**Problem requirements:**
Work through the material below and tally the lines holding "section"; only the tally should be returned.

-- Records provided follows --

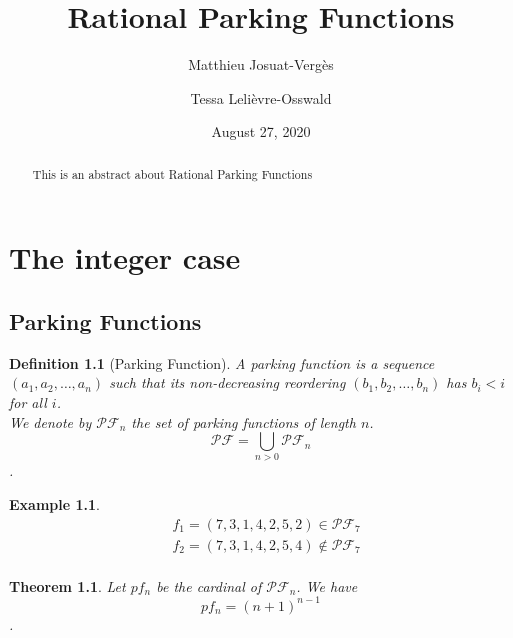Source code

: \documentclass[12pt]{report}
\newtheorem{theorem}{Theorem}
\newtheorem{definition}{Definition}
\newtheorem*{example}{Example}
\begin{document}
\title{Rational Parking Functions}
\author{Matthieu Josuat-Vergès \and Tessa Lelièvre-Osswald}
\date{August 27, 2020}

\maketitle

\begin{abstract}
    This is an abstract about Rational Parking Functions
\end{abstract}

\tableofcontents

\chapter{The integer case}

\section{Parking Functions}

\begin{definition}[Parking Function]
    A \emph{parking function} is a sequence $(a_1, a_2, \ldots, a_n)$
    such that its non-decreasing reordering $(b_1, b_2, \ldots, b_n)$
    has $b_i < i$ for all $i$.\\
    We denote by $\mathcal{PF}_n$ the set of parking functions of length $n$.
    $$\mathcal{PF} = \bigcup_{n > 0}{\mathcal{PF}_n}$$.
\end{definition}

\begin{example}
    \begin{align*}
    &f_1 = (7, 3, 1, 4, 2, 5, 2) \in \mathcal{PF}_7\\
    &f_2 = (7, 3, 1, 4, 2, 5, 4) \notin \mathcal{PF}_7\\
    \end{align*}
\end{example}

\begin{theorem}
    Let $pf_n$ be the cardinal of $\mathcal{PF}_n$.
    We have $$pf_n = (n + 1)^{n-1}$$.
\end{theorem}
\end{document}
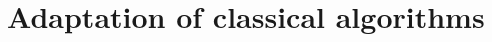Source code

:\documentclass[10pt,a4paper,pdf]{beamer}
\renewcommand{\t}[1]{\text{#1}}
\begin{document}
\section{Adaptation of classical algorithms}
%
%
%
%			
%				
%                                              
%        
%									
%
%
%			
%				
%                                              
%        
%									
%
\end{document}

-- Records provided concluded --
-- Records provided follows --

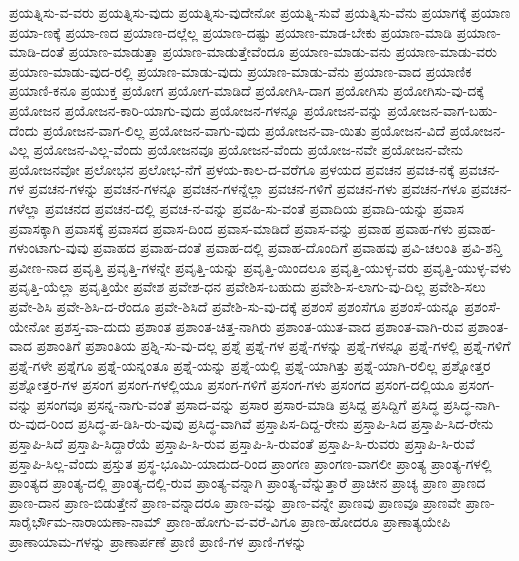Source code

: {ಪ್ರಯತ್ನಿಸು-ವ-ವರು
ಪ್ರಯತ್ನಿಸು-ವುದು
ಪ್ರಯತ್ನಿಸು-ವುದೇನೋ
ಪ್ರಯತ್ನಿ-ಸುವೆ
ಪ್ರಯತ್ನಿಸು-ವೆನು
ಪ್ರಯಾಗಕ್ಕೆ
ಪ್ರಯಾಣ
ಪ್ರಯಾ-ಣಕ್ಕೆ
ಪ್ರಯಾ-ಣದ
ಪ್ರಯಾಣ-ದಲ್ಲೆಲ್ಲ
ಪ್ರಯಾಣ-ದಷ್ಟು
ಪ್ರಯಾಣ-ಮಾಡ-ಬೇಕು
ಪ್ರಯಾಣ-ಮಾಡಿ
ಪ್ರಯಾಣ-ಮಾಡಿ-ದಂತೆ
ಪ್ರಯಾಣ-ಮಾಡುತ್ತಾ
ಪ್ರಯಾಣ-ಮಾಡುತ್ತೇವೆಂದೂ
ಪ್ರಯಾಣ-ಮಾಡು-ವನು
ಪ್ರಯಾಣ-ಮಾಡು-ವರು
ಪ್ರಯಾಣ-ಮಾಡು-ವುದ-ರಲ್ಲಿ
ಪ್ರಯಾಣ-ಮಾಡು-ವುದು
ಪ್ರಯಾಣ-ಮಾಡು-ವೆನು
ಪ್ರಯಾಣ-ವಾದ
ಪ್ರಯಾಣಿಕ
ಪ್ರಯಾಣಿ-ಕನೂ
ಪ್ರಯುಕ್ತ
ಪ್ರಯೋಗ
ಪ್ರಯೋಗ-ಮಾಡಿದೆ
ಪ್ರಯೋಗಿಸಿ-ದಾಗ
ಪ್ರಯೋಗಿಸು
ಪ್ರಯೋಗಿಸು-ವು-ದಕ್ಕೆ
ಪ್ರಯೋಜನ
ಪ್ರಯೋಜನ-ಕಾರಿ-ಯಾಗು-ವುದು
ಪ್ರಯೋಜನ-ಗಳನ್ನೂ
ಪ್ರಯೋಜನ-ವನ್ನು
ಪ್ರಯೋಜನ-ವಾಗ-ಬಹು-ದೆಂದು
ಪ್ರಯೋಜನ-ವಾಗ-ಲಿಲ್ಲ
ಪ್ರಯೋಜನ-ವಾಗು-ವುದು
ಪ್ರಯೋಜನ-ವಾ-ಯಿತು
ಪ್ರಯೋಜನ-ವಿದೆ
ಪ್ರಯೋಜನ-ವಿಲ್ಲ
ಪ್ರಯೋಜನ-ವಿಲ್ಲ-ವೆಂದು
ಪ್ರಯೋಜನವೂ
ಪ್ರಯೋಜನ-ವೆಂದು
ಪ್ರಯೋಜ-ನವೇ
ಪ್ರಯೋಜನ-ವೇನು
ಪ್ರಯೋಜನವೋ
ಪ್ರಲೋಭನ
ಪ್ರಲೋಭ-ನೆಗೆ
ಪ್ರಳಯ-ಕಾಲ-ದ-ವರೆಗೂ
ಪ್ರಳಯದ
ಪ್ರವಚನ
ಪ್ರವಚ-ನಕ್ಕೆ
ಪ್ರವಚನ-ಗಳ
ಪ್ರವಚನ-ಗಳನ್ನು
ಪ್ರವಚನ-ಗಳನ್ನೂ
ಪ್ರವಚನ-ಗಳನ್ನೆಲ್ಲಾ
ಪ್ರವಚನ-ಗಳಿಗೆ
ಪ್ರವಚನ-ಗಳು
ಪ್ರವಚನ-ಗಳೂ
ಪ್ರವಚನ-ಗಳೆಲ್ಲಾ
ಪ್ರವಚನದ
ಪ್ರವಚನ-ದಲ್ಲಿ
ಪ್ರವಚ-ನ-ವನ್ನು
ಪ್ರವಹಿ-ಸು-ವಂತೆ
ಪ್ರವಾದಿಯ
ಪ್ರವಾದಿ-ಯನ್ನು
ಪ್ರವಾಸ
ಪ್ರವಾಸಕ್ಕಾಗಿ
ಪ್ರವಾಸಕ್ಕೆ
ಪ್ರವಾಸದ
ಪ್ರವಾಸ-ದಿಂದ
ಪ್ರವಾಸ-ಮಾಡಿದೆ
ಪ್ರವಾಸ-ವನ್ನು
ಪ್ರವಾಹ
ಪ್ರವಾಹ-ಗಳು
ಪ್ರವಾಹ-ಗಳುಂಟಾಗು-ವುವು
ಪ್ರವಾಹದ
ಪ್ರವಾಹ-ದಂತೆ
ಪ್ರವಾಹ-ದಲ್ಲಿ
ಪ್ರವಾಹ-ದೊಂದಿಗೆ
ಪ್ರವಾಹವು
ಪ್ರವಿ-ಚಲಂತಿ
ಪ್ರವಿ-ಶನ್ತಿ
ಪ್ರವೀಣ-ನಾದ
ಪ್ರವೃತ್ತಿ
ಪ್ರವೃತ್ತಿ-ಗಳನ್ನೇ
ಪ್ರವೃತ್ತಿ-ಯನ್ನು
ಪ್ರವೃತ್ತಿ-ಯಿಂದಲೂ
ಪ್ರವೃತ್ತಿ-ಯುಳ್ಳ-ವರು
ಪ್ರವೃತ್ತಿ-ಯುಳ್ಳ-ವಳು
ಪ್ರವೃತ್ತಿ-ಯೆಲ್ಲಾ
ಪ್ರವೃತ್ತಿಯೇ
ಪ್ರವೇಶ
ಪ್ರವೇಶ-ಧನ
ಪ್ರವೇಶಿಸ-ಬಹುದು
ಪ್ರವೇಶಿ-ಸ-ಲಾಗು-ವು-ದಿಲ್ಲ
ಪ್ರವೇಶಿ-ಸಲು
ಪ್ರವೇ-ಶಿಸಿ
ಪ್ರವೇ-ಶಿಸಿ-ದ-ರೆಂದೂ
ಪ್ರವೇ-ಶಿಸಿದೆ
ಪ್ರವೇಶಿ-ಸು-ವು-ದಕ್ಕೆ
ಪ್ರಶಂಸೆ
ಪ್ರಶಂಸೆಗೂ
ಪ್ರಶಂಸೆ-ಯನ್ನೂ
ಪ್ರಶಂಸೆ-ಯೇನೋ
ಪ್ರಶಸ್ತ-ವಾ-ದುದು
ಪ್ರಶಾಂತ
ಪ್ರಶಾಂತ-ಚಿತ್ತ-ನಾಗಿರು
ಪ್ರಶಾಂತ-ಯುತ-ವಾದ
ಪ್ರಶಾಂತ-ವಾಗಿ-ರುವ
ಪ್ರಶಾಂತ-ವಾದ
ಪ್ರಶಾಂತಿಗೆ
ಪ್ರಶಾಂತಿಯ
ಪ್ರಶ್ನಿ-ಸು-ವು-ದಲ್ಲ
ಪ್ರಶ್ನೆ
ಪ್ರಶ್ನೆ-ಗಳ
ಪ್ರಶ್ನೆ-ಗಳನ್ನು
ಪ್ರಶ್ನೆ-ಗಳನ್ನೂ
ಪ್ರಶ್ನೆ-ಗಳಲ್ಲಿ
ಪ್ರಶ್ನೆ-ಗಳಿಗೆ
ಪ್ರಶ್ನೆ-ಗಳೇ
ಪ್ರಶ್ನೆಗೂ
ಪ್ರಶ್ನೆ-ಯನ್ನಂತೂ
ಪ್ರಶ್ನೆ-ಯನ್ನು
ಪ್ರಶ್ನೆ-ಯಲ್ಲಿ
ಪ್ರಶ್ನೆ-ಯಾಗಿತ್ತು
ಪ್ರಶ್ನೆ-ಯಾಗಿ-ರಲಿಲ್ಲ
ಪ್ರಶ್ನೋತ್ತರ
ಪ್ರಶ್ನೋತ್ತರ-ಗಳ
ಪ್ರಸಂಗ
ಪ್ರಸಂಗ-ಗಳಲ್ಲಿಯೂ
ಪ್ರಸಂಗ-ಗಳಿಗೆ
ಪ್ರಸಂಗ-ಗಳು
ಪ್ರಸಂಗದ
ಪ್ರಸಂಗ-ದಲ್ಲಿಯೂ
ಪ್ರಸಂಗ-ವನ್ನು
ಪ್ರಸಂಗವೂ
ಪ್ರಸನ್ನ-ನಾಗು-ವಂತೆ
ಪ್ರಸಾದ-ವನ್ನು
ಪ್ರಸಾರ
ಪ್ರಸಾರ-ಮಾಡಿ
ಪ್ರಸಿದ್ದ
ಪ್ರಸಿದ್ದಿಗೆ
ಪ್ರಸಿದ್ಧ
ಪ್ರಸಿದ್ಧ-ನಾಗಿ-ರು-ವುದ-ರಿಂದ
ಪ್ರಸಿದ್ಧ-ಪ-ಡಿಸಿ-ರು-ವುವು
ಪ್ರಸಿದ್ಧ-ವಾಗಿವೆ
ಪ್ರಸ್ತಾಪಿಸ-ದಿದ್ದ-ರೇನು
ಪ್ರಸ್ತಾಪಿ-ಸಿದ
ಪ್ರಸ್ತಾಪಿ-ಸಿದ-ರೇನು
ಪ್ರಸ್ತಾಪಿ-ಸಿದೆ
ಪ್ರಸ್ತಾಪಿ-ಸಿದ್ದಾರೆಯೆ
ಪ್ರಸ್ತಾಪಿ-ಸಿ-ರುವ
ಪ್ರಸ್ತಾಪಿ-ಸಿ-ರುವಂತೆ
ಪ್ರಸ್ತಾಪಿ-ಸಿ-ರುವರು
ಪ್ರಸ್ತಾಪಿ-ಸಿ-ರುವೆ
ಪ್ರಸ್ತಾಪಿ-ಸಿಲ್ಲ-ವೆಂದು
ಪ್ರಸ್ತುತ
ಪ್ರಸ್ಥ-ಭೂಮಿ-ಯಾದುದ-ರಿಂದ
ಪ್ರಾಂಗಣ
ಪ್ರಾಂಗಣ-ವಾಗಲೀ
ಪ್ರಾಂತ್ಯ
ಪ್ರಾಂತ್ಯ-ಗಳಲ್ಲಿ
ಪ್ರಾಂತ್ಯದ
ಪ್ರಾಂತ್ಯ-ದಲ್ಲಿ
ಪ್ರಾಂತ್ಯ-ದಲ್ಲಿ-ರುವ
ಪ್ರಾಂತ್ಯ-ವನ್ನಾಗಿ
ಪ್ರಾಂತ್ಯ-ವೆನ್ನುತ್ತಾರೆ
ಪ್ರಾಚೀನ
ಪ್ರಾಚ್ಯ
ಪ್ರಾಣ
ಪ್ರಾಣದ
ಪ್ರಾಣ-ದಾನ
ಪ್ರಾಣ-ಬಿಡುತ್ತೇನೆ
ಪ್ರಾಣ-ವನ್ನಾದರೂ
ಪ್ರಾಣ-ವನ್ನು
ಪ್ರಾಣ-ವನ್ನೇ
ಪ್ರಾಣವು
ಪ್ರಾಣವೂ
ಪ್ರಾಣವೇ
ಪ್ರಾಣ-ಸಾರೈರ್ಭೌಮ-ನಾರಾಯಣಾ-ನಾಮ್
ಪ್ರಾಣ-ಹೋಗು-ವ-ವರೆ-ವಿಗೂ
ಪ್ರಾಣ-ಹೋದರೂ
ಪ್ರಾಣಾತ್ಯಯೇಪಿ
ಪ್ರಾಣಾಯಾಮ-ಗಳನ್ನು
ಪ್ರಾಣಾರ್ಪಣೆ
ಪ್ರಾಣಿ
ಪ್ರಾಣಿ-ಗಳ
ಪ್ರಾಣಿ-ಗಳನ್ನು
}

-- Records provided concluded --

**Result of this task:**
2